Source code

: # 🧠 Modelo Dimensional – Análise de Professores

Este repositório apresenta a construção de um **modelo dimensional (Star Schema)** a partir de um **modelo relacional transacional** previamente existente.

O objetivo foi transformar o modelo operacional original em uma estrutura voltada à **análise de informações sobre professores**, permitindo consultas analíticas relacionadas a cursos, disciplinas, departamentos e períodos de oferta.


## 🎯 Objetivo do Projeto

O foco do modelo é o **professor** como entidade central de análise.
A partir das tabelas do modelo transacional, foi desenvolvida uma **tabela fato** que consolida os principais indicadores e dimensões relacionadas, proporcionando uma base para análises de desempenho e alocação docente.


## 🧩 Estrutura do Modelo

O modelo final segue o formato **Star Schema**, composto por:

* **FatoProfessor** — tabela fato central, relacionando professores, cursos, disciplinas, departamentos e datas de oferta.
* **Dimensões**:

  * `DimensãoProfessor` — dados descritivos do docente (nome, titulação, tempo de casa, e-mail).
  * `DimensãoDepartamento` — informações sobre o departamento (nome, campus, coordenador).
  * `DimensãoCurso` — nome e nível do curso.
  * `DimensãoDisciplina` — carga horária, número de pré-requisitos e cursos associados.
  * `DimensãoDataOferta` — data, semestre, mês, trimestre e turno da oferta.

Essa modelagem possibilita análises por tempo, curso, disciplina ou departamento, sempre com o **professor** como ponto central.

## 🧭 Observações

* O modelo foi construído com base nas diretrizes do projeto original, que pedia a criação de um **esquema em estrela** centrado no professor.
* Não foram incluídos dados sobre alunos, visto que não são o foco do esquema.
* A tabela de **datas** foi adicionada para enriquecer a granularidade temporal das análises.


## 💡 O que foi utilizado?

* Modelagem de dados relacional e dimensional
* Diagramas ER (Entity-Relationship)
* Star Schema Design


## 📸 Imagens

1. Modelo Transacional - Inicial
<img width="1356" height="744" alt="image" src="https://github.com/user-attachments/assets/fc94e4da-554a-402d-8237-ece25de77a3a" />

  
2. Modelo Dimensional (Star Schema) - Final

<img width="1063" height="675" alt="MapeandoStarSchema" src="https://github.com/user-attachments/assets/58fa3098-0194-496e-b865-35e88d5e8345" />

* _Work required_
Output should match, line for line, the stretch of the material above from the line holding "temporal das análises." through the line holding "2. Modelo Dimensional (Star Schema) - Final".

* _Answer space_
* A tabela de **datas** foi adicionada para enriquecer a granularidade temporal das análises.


## 💡 O que foi utilizado?

* Modelagem de dados relacional e dimensional
* Diagramas ER (Entity-Relationship)
* Star Schema Design


## 📸 Imagens

1. Modelo Transacional - Inicial
<img width="1356" height="744" alt="image" src="https://github.com/user-attachments/assets/fc94e4da-554a-402d-8237-ece25de77a3a" />

  
2. Modelo Dimensional (Star Schema) - Final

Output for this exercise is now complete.